### DATASET RECORDS
++++
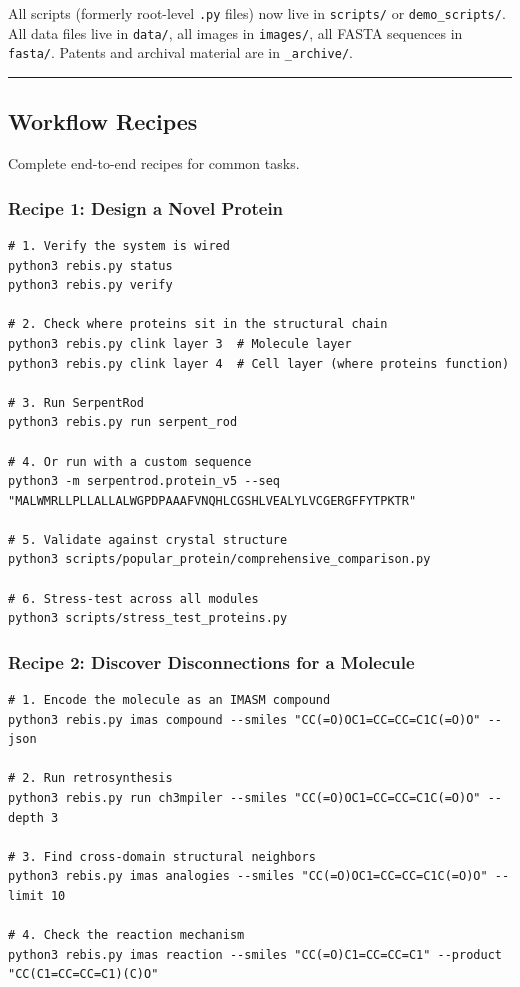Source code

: All scripts (formerly root-level \texttt{.py} files) now live in
\texttt{scripts/} or \texttt{demo\_scripts/}. All data files live in
\texttt{data/}, all images in \texttt{images/}, all FASTA sequences in
\texttt{fasta/}. Patents and archival material are in
\texttt{\_archive/}.

\begin{center}\rule{0.5\linewidth}{0.5pt}\end{center}

\hypertarget{workflow-recipes}{%
\subsection{Workflow Recipes}\label{workflow-recipes}}

Complete end-to-end recipes for common tasks.

\hypertarget{recipe-1-design-a-novel-protein}{%
\subsubsection{Recipe 1: Design a Novel
Protein}\label{recipe-1-design-a-novel-protein}}

\begin{verbatim}
# 1. Verify the system is wired
python3 rebis.py status
python3 rebis.py verify

# 2. Check where proteins sit in the structural chain
python3 rebis.py clink layer 3  # Molecule layer
python3 rebis.py clink layer 4  # Cell layer (where proteins function)

# 3. Run SerpentRod
python3 rebis.py run serpent_rod

# 4. Or run with a custom sequence
python3 -m serpentrod.protein_v5 --seq "MALWMRLLPLLALLALWGPDPAAAFVNQHLCGSHLVEALYLVCGERGFFYTPKTR"

# 5. Validate against crystal structure
python3 scripts/popular_protein/comprehensive_comparison.py

# 6. Stress-test across all modules
python3 scripts/stress_test_proteins.py
\end{verbatim}

\hypertarget{recipe-2-discover-disconnections-for-a-molecule}{%
\subsubsection{Recipe 2: Discover Disconnections for a
Molecule}\label{recipe-2-discover-disconnections-for-a-molecule}}

\begin{verbatim}
# 1. Encode the molecule as an IMASM compound
python3 rebis.py imas compound --smiles "CC(=O)OC1=CC=CC=C1C(=O)O" --json

# 2. Run retrosynthesis
python3 rebis.py run ch3mpiler --smiles "CC(=O)OC1=CC=CC=C1C(=O)O" --depth 3

# 3. Find cross-domain structural neighbors
python3 rebis.py imas analogies --smiles "CC(=O)OC1=CC=CC=C1C(=O)O" --limit 10

# 4. Check the reaction mechanism
python3 rebis.py imas reaction --smiles "CC(=O)C1=CC=CC=C1" --product "CC(C1=CC=CC=C1)(C)O"
\end{verbatim}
++++
### WHAT TO DO
Print only the lines running from the one with "# 3. Find cross-domain structural neighbors" to the final line of the data above, each exactly as it appears.

### RESULT
# 3. Find cross-domain structural neighbors
python3 rebis.py imas analogies --smiles "CC(=O)OC1=CC=CC=C1C(=O)O" --limit 10

# 4. Check the reaction mechanism
python3 rebis.py imas reaction --smiles "CC(=O)C1=CC=CC=C1" --product "CC(C1=CC=CC=C1)(C)O"
\end{verbatim}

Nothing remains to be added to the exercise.